MASON: Right. Yeah, that's your job, basically. Yeah.
ANDY: It's wild. Like that just doesn't happen in other sports. It's one of the beauties of golf is like the lifelong aspect of it and the potential for longevity of the star players. I think that's one of the things that is scary that might be going away a little bit with golf, with just the money, the youth movement, and kind of the speed orientation of the game that you might lose some of that. But that's, you know, the game thrives on generational stars, players that are around … if you could get those rare players that are around for three decades. That's something that like, you know, until Tom Brady and LeBron have really pushed the limits in their sports that other sports just don't have. And that's what makes golf so special from a professional angle.
MASON: Hopefully with these extremely fast golf swings, we won't see bodies falling apart here at the professional level. Certainly not a problem, I don't think, that you and I have playing recreational golf, but it's crazy. You were talking about the family vacations and Tiger coming on the scene, and then your uncle and your grandfather and your dad. Did you start to take your interest in the game? Did it go on hyper drive after that? Did all of a sudden you go from this thing that you saw on vacation and then to, "I need to spend more time either caddying or with your buddy?" What happened from that moment on?

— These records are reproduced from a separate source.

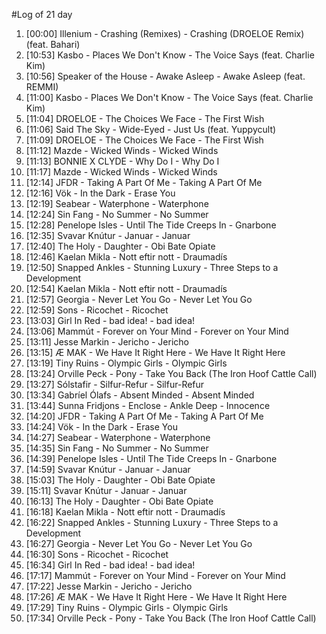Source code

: #Log of 21 day

1. [00:00] Illenium - Crashing (Remixes) - Crashing (DROELOE Remix) (feat. Bahari)
1. [10:53] Kasbo - Places We Don't Know - The Voice Says (feat. Charlie Kim)
1. [10:56] Speaker of the House - Awake Asleep - Awake Asleep (feat. REMMI)
1. [11:00] Kasbo - Places We Don't Know - The Voice Says (feat. Charlie Kim)
1. [11:04] DROELOE - The Choices We Face - The First Wish
1. [11:06] Said The Sky - Wide-Eyed - Just Us (feat. Yuppycult)
1. [11:09] DROELOE - The Choices We Face - The First Wish
1. [11:12] Mazde - Wicked Winds - Wicked Winds
1. [11:13] BONNIE X CLYDE - Why Do I - Why Do I
1. [11:17] Mazde - Wicked Winds - Wicked Winds
1. [12:14] JFDR - Taking A Part Of Me - Taking A Part Of Me
1. [12:16] Vök - In the Dark - Erase You
1. [12:19] Seabear - Waterphone - Waterphone
1. [12:24] Sin Fang - No Summer - No Summer
1. [12:28] Penelope Isles - Until The Tide Creeps In - Gnarbone
1. [12:35] Svavar Knútur - Januar - Januar
1. [12:40] The Holy - Daughter - Obi Bate Opiate
1. [12:46] Kaelan Mikla - Nott eftir nott - Draumadís
1. [12:50] Snapped Ankles - Stunning Luxury - Three Steps to a Development
1. [12:54] Kaelan Mikla - Nott eftir nott - Draumadís
1. [12:57] Georgia - Never Let You Go - Never Let You Go
1. [12:59] Sons - Ricochet - Ricochet
1. [13:03] Girl In Red - bad idea! - bad idea!
1. [13:06] Mammút - Forever on Your Mind - Forever on Your Mind
1. [13:11] Jesse Markin - Jericho - Jericho
1. [13:15] Æ MAK - We Have It Right Here - We Have It Right Here
1. [13:19] Tiny Ruins - Olympic Girls - Olympic Girls
1. [13:24] Orville Peck - Pony - Take You Back (The Iron Hoof Cattle Call)
1. [13:27] Sólstafir - Silfur-Refur - Silfur-Refur
1. [13:34] Gabríel Ólafs - Absent Minded - Absent Minded
1. [13:44] Sunna Fridjons - Enclose - Ankle Deep - Innocence
1. [14:20] JFDR - Taking A Part Of Me - Taking A Part Of Me
1. [14:24] Vök - In the Dark - Erase You
1. [14:27] Seabear - Waterphone - Waterphone
1. [14:35] Sin Fang - No Summer - No Summer
1. [14:39] Penelope Isles - Until The Tide Creeps In - Gnarbone
1. [14:59] Svavar Knútur - Januar - Januar
1. [15:03] The Holy - Daughter - Obi Bate Opiate
1. [15:11] Svavar Knútur - Januar - Januar
1. [16:13] The Holy - Daughter - Obi Bate Opiate
1. [16:18] Kaelan Mikla - Nott eftir nott - Draumadís
1. [16:22] Snapped Ankles - Stunning Luxury - Three Steps to a Development
1. [16:27] Georgia - Never Let You Go - Never Let You Go
1. [16:30] Sons - Ricochet - Ricochet
1. [16:34] Girl In Red - bad idea! - bad idea!
1. [17:17] Mammút - Forever on Your Mind - Forever on Your Mind
1. [17:22] Jesse Markin - Jericho - Jericho
1. [17:26] Æ MAK - We Have It Right Here - We Have It Right Here
1. [17:29] Tiny Ruins - Olympic Girls - Olympic Girls
1. [17:34] Orville Peck - Pony - Take You Back (The Iron Hoof Cattle Call)
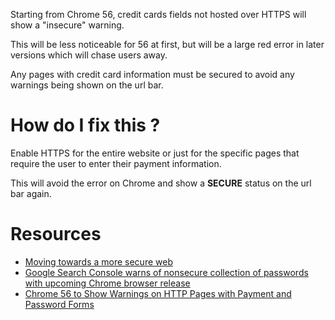 Starting from Chrome 56, credit cards fields not hosted over HTTPS will show a "insecure" warning. 

This will be less noticeable for 56 at first, but will be a large red error in later versions which will chase users away.

Any pages with credit card information must be secured to avoid any warnings being shown on the url bar.

# How do I fix this ?

Enable HTTPS for the entire website or just for the specific pages that require the user to enter their payment information.

This will avoid the error on Chrome and show a **SECURE** status on the url bar again.

# Resources

* [Moving towards a more secure web](https://security.googleblog.com/2016/09/moving-towards-more-secure-web.html)
* [Google Search Console warns of nonsecure collection of passwords with upcoming Chrome browser release](http://searchengineland.com/google-search-console-warns-nonsecure-collection-passwords-upcoming-chrome-browser-release-266486)
* [Chrome 56 to Show Warnings on HTTP Pages with Payment and Password Forms](https://www.bleepingcomputer.com/news/software/chrome-56-to-show-warnings-on-http-pages-with-payment-and-password-forms/)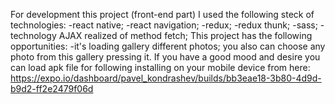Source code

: For development this project (front-end part) I used the following steck of technologies: -react native; -react navigation; -redux; -redux thunk; -sass; -technology AJAX realized of method fetch; This project has the following opportunities: -it's loading gallery different photos; you also can choose any photo from this gallery pressing it. If you have a good mood and desire you can load apk file for following installing on your mobile device from here: https://expo.io/dashboard/pavel_kondrashev/builds/bb3eae18-3b80-4d9d-b9d2-ff2e2479f06d
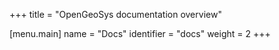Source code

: +++
title = "OpenGeoSys documentation overview"

[menu.main]
name = "Docs"
identifier = "docs"
weight = 2
+++
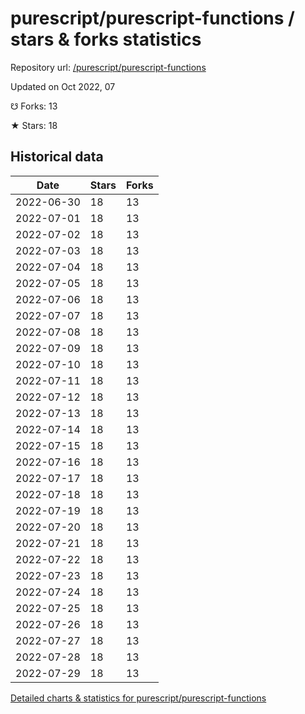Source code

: # purescript/purescript-functions / stars & forks statistics

Repository url: [/purescript/purescript-functions](https://github.com/purescript/purescript-functions)

Updated on Oct 2022, 07

☋ Forks: 13

★ Stars: 18

## Historical data
| Date | Stars | Forks |
|------|-------|-------|
| 2022-06-30 | 18 | 13 | 
| 2022-07-01 | 18 | 13 | 
| 2022-07-02 | 18 | 13 | 
| 2022-07-03 | 18 | 13 | 
| 2022-07-04 | 18 | 13 | 
| 2022-07-05 | 18 | 13 | 
| 2022-07-06 | 18 | 13 | 
| 2022-07-07 | 18 | 13 | 
| 2022-07-08 | 18 | 13 | 
| 2022-07-09 | 18 | 13 | 
| 2022-07-10 | 18 | 13 | 
| 2022-07-11 | 18 | 13 | 
| 2022-07-12 | 18 | 13 | 
| 2022-07-13 | 18 | 13 | 
| 2022-07-14 | 18 | 13 | 
| 2022-07-15 | 18 | 13 | 
| 2022-07-16 | 18 | 13 | 
| 2022-07-17 | 18 | 13 | 
| 2022-07-18 | 18 | 13 | 
| 2022-07-19 | 18 | 13 | 
| 2022-07-20 | 18 | 13 | 
| 2022-07-21 | 18 | 13 | 
| 2022-07-22 | 18 | 13 | 
| 2022-07-23 | 18 | 13 | 
| 2022-07-24 | 18 | 13 | 
| 2022-07-25 | 18 | 13 | 
| 2022-07-26 | 18 | 13 | 
| 2022-07-27 | 18 | 13 | 
| 2022-07-28 | 18 | 13 | 
| 2022-07-29 | 18 | 13 | 


[Detailed charts & statistics for purescript/purescript-functions](https://reviewgithub.com/rep/purescript/purescript-functions)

ANDY: Yeah, absolutely. So I think like what's different is like I look today and like all these kids are starting to play golf at like 5, you know? Back then, our public golf course, they had this junior pass. They weren't really like friendly to kids. It was still like the times of, like, kids, you know, you need to be … you should be supervised by an adult. We had like specific times that we could play and that we couldn't play. A lot of times we just were milling around the putting green.
MASON: So you were allowed, but you weren't really allowed. It was like, you're allowed, but not really welcome there.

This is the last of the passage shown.